The data field above can be generated using the RTCPeerConnection API in the browser, for example:

javascript
// Create an offer
const offer = await pc.createOffer();
await pc.setLocalDescription(offer);
const message = {
    type: "sdp_offer",
    data: offer
};
// Send the message to the multimedia proxy via MQTT
mqttClient.publish(`$webrtc/${deviceId}/multimedia_proxy`, JSON.stringify(message));
javascript
// Handle the answer from the multimedia proxy
mqttClient.on('message', (topic, message) => {
    const msg = JSON.parse(message.toString());
    if (msg.type === 'sdp_answer') {
        const answer = msg.data;
        pc.setRemoteDescription(new RTCSessionDescription(answer));
    } else if (msg.type === 'ice_candidate') {
        const candidate = new RTCIceCandidate(msg.data);
        pc.addIceCandidate(candidate);
    }
});

The multimedia proxy will send the webrtc_terminated message to the client when the WebRTC connection is terminated:

json
{
    "type": "webrtc_terminated",
    "reason": "reason for termination"
}

Send General Messages via MQTT

The multimedia server and devices exchange general messages through the following MQTT topics:

  • $message/<device_id>: Topic for the multimedia server to send general messages to a device.
  • $message/<device_id>/multimedia_proxy: Topic for a device to send arbitrary messages to the multimedia server. These messages are forwarded to the AI Agent via the message_from_device method.

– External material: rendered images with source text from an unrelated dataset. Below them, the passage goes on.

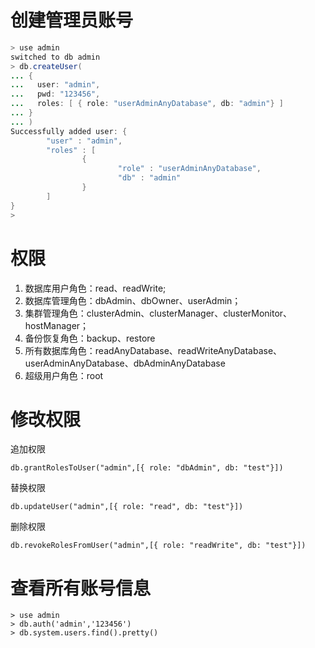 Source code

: # 创建管理员账号

```java
> use admin
switched to db admin
> db.createUser(
... {
...   user: "admin",
...   pwd: "123456",
...   roles: [ { role: "userAdminAnyDatabase", db: "admin"} ]
... }
... )
Successfully added user: {
        "user" : "admin",
        "roles" : [
                {
                        "role" : "userAdminAnyDatabase",
                        "db" : "admin"
                }
        ]
}
>
```
# 权限

1. 数据库用户角色：read、readWrite;
2. 数据库管理角色：dbAdmin、dbOwner、userAdmin；
3. 集群管理角色：clusterAdmin、clusterManager、clusterMonitor、hostManager；
4. 备份恢复角色：backup、restore
5. 所有数据库角色：readAnyDatabase、readWriteAnyDatabase、userAdminAnyDatabase、dbAdminAnyDatabase
6. 超级用户角色：root
# 修改权限

追加权限

```
db.grantRolesToUser("admin",[{ role: "dbAdmin", db: "test"}])
```
替换权限
```plain
db.updateUser("admin",[{ role: "read", db: "test"}])
```
删除权限
```plain
db.revokeRolesFromUser("admin",[{ role: "readWrite", db: "test"}])
```
# 查看所有账号信息

```plain
> use admin
> db.auth('admin','123456')
> db.system.users.find().pretty()
```

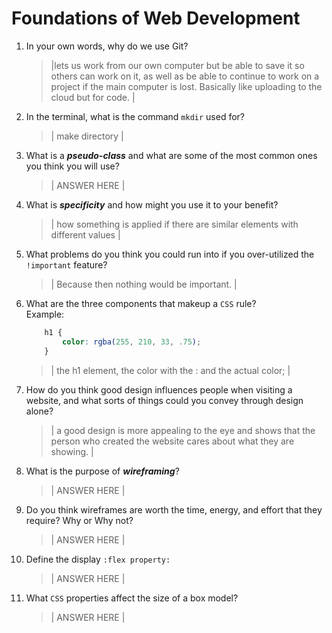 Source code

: # Foundations of Web Development
01. In your own words, why do we use Git?
    > |lets us work from our own computer but be able to save it so others can work on it, as well as be able to continue to work on a project if the main computer is lost. Basically like uploading to the cloud but for code. |

02. In the terminal, what is the command `mkdir` used for?
    > | make directory |

03. What is a ***pseudo-class*** and what are some of the most common ones you think you will use?
    > | ANSWER HERE |

04. What is ***specificity*** and how might you use it to your benefit?
    > | how something is applied if there are similar elements with different values |

05. What problems do you think you could run into if you over-utilized the `!important` feature?
    > | Because then nothing would be important. |

06. What are the three components that makeup a `CSS` rule? <br> Example:

    ```css
        h1 {
            color: rgba(255, 210, 33, .75);
        }
    ```

    > | the h1 element, the color with the : and the actual color; |

07. How do you think good design influences people when visiting a website, and what sorts of things could you convey through design alone?
    > | a good design is more appealing to the eye and shows that the person who created the website cares about what they are showing. |

08. What is the purpose of ***wireframing***?
    > | ANSWER HERE |

09. Do you think wireframes are worth the time, energy, and effort that they require? Why or Why not?
    > | ANSWER HERE |

10. Define the display `:flex property:`
    > | ANSWER HERE |

11. What `CSS` properties affect the size of a box model?
    > | ANSWER HERE |
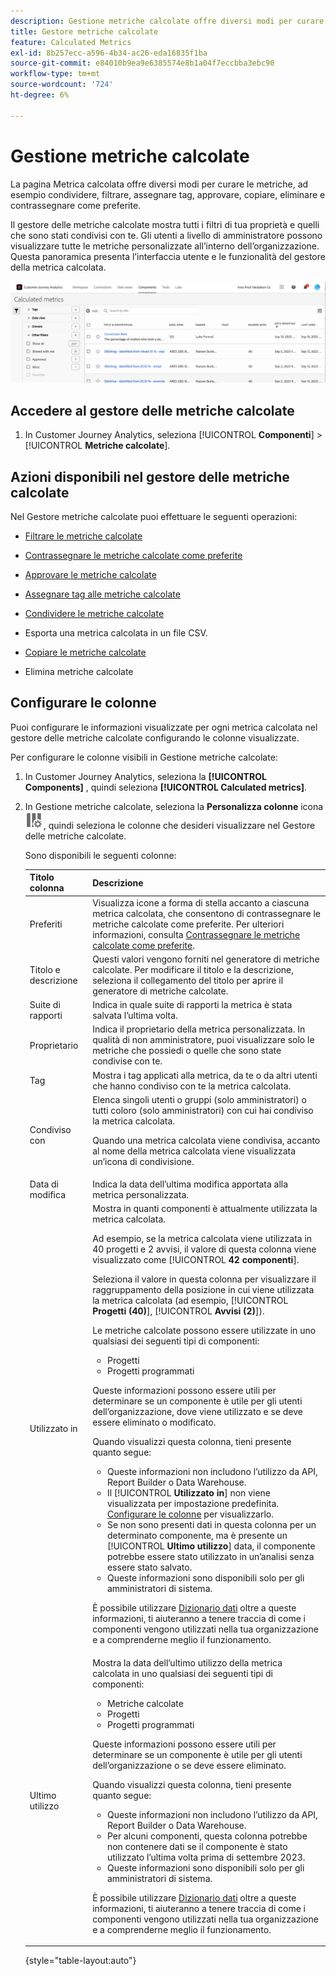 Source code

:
 ```yaml
---
description: Gestione metriche calcolate offre diversi modi per curare le metriche, ad esempio condividere, filtrare, assegnare tag, approvare, copiare, eliminare e contrassegnare come preferite.
title: Gestore metriche calcolate
feature: Calculated Metrics
exl-id: 8b257ecc-a596-4b34-ac26-eda16835f1ba
source-git-commit: e84010b9ea9e6385574e8b1a04f7eccbba3ebc90
workflow-type: tm+mt
source-wordcount: '724'
ht-degree: 6%

---
```


# Gestione metriche calcolate

La pagina Metrica calcolata offre diversi modi per curare le metriche, ad esempio condividere, filtrare, assegnare tag, approvare, copiare, eliminare e contrassegnare come preferite.

Il gestore delle metriche calcolate mostra tutti i filtri di tua proprietà e quelli che sono stati condivisi con te. Gli utenti a livello di amministratore possono visualizzare tutte le metriche personalizzate all’interno dell’organizzazione. Questa panoramica presenta l’interfaccia utente e le funzionalità del gestore della metrica calcolata.

![Finestra delle metriche calcolate con i filtri disponibili.](assets/calc-metric-manager.png)

## Accedere al gestore delle metriche calcolate

1. In Customer Journey Analytics, seleziona [!UICONTROL **Componenti**] > [!UICONTROL **Metriche calcolate**].

## Azioni disponibili nel gestore delle metriche calcolate

Nel Gestore metriche calcolate puoi effettuare le seguenti operazioni:

* [Filtrare le metriche calcolate](/help/components/calc-metrics/cm-workflow/cm-filter.md)

* [Contrassegnare le metriche calcolate come preferite](/help/components/calc-metrics/cm-workflow/cm-favorite.md)

* [Approvare le metriche calcolate](/help/components/calc-metrics/cm-workflow/cm-approving.md)

* [Assegnare tag alle metriche calcolate](/help/components/calc-metrics/cm-workflow/cm-tagging.md)

* [Condividere le metriche calcolate](/help/components/calc-metrics/cm-workflow/cm-sharing.md)

* Esporta una metrica calcolata in un file CSV.

* [Copiare le metriche calcolate](/help/components/calc-metrics/cm-workflow/cm-copy.md)

* Elimina metriche calcolate

## Configurare le colonne

Puoi configurare le informazioni visualizzate per ogni metrica calcolata nel gestore delle metriche calcolate configurando le colonne visualizzate.

Per configurare le colonne visibili in Gestione metriche calcolate:

1. In Customer Journey Analytics, seleziona la **[!UICONTROL Components]** , quindi seleziona **[!UICONTROL Calculated metrics]**.

1. In Gestione metriche calcolate, seleziona la **Personalizza colonne** icona ![Icona Personalizza colonne](assets/customize-columns-icon.png), quindi seleziona le colonne che desideri visualizzare nel Gestore delle metriche calcolate.

   Sono disponibili le seguenti colonne:

   | Titolo colonna | Descrizione |
   |---|---|
   | Preferiti | Visualizza icone a forma di stella accanto a ciascuna metrica calcolata, che consentono di contrassegnare le metriche calcolate come preferite. Per ulteriori informazioni, consulta [Contrassegnare le metriche calcolate come preferite](/help/components/calc-metrics/cm-workflow/cm-favorite.md). |
   | Titolo e descrizione | Questi valori vengono forniti nel generatore di metriche calcolate. Per modificare il titolo e la descrizione, seleziona il collegamento del titolo per aprire il generatore di metriche calcolate. |
   | Suite di rapporti | Indica in quale suite di rapporti la metrica è stata salvata l’ultima volta. |
   | Proprietario | Indica il proprietario della metrica personalizzata. In qualità di non amministratore, puoi visualizzare solo le metriche che possiedi o quelle che sono state condivise con te. |
   | Tag | Mostra i tag applicati alla metrica, da te o da altri utenti che hanno condiviso con te la metrica calcolata. |
   | Condiviso con | Elenca singoli utenti o gruppi (solo amministratori) o tutti coloro (solo amministratori) con cui hai condiviso la metrica calcolata. <p>Quando una metrica calcolata viene condivisa, accanto al nome della metrica calcolata viene visualizzata un’icona di condivisione.</p> |
   | Data di modifica | Indica la data dell’ultima modifica apportata alla metrica personalizzata. |
   | Utilizzato in | Mostra in quanti componenti è attualmente utilizzata la metrica calcolata. <p>Ad esempio, se la metrica calcolata viene utilizzata in 40 progetti e 2 avvisi, il valore di questa colonna viene visualizzato come [!UICONTROL **42 componenti**].</p> <p>Seleziona il valore in questa colonna per visualizzare il raggruppamento della posizione in cui viene utilizzata la metrica calcolata (ad esempio, [!UICONTROL **Progetti (40)**], [!UICONTROL **Avvisi (2)**]).</p><p>Le metriche calcolate possono essere utilizzate in uno qualsiasi dei seguenti tipi di componenti:</p> <ul><li>Progetti</li><li>Progetti programmati</li></ul><p>Queste informazioni possono essere utili per determinare se un componente è utile per gli utenti dell’organizzazione, dove viene utilizzato e se deve essere eliminato o modificato.</p><p>Quando visualizzi questa colonna, tieni presente quanto segue:</p><ul><li>Queste informazioni non includono l’utilizzo da API, Report Builder o Data Warehouse.</li><li>Il [!UICONTROL **Utilizzato in**] non viene visualizzata per impostazione predefinita. [Configurare le colonne](#configure-columns) per visualizzarlo.</li><li>Se non sono presenti dati in questa colonna per un determinato componente, ma è presente un [!UICONTROL **Ultimo utilizzo**] data, il componente potrebbe essere stato utilizzato in un’analisi senza essere stato salvato.</li><li>Queste informazioni sono disponibili solo per gli amministratori di sistema.</li></ul><p>È possibile utilizzare [Dizionario dati](/help/components/data-dictionary/data-dictionary-overview.md) oltre a queste informazioni, ti aiuteranno a tenere traccia di come i componenti vengono utilizzati nella tua organizzazione e a comprenderne meglio il funzionamento.</p> |
   | Ultimo utilizzo | Mostra la data dell’ultimo utilizzo della metrica calcolata in uno qualsiasi dei seguenti tipi di componenti: <ul><li>Metriche calcolate</li><li>Progetti</li><li>Progetti programmati</li></ul> <p>Queste informazioni possono essere utili per determinare se un componente è utile per gli utenti dell’organizzazione o se deve essere eliminato.</p><p>Quando visualizzi questa colonna, tieni presente quanto segue:</p><ul><li>Queste informazioni non includono l’utilizzo da API, Report Builder o Data Warehouse.</li><li>Per alcuni componenti, questa colonna potrebbe non contenere dati se il componente è stato utilizzato l’ultima volta prima di settembre 2023.</li><li>Queste informazioni sono disponibili solo per gli amministratori di sistema.</li></ul><p>È possibile utilizzare [Dizionario dati](/help/components/data-dictionary/data-dictionary-overview.md) oltre a queste informazioni, ti aiuteranno a tenere traccia di come i componenti vengono utilizzati nella tua organizzazione e a comprenderne meglio il funzionamento. |

   {style="table-layout:auto"}
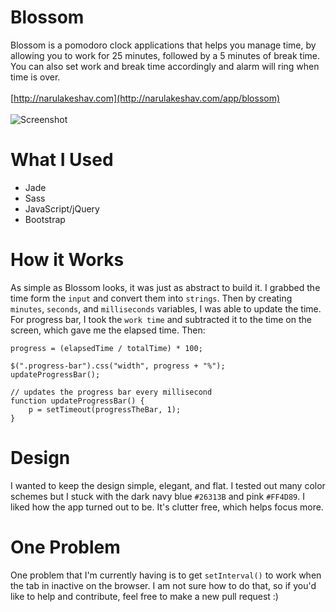 # Blossom
Blossom is a pomodoro clock applications that helps you manage time, by allowing you to work for 25 minutes, followed by a 5 minutes of break time. You can also set work and break time accordingly and alarm will ring when time is over.
<br><br>
[http://narulakeshav.com](http://narulakeshav.com/app/blossom)
<br><br>
![Screenshot](http://i.imgur.com/kMp3HBO.jpg)

# What I Used
* Jade
* Sass
* JavaScript/jQuery
* Bootstrap

# How it Works
As simple as Blossom looks, it was just as abstract to build it. I grabbed the time form the `input` and convert them into `strings`. Then by creating `minutes`, `seconds`, and `milliseconds` variables, I was able to update the time. For progress bar, I took the `work time` and subtracted it to the time on the screen, which gave me the elapsed time. Then:
```
progress = (elapsedTime / totalTime) * 100;

$(".progress-bar").css("width", progress + "%");
updateProgressBar();

// updates the progress bar every millisecond
function updateProgressBar() {
    p = setTimeout(progressTheBar, 1);
}
```

# Design
I wanted to keep the design simple, elegant, and flat. I tested out many color schemes but I stuck with the dark navy blue `#26313B` and pink `#FF4D89`. I liked how the app turned out to be. It's clutter free, which helps focus more.

# One Problem
One problem that I'm currently having is to get `setInterval()` to work when the tab in inactive on the browser. I am not sure how to do that, so if you'd like to help and contribute, feel free to make a new pull request :) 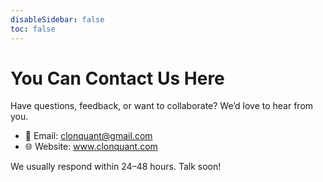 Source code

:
 ```yaml
---
disableSidebar: false
toc: false
---
```


# You Can Contact Us Here
Have questions, feedback, or want to collaborate? We’d love to hear from you.

- 📩 Email: clonquant@gmail.com
- 🌐 Website: www.clonquant.com

<!-- 📱 Socials: -->

<!-- Twitter: @clonquant -->

<!-- Telegram: @clonquant -->

<!-- Discord: Join the Community -->

<!-- LinkedIn: ClonQuant -->

We usually respond within 24–48 hours. Talk soon!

Messages Sent from Multimedia Server to Devices

The multimedia server can publish the following message types on the $message/<device_id> topic:

A asr_response message is sent when ASR results are available:

json
{
    "type": "asr_response",
    "format": "merged" | "raw",
    "results": <Recognized text if merged or JSON array of ASR results if raw>
}

A tts_begin message is sent when a TTS task is started:

json
{
    "type": "tts_begin",
    "task_id": "task_id"
}

A tts_text message is sent when a text is converted to speech and the text should also be sent to the device:

json
{
    "type": "tts_text",
    "task_id": "task_id",
    "text": "text"
}

A tts_complete message is sent when the TTS task is completed:

json
{
    "type": "tts_complete",
    "task_id": "task_id"
}

A tts_terminate message is sent when the TTS task is finished or terminated:

json
{
    "type": "tts_terminate",
    "task_id": "task_id"
}

A message message is sent to device when the agent sends an arbitrary message to the device (by the message_to_device method):

json
{
    "type": "message",
    "payload": <payload of any format>
}

Messages Sent from Devices to the Multimedia Server

Devices can publish arbitrary messages to the $message/<device_id>/multimedia_proxy topic. The multimedia server will forward these messages to the AI Agent:

json
{
    "type": "message",
    "payload": <payload of any format>
}

Interaction Protocol between Multimedia Server and AI Agent

Using AI agents can can extend the capabilities of the Multimedia Server, for example by processing ASR results according to business logic or sending custom messages to devices.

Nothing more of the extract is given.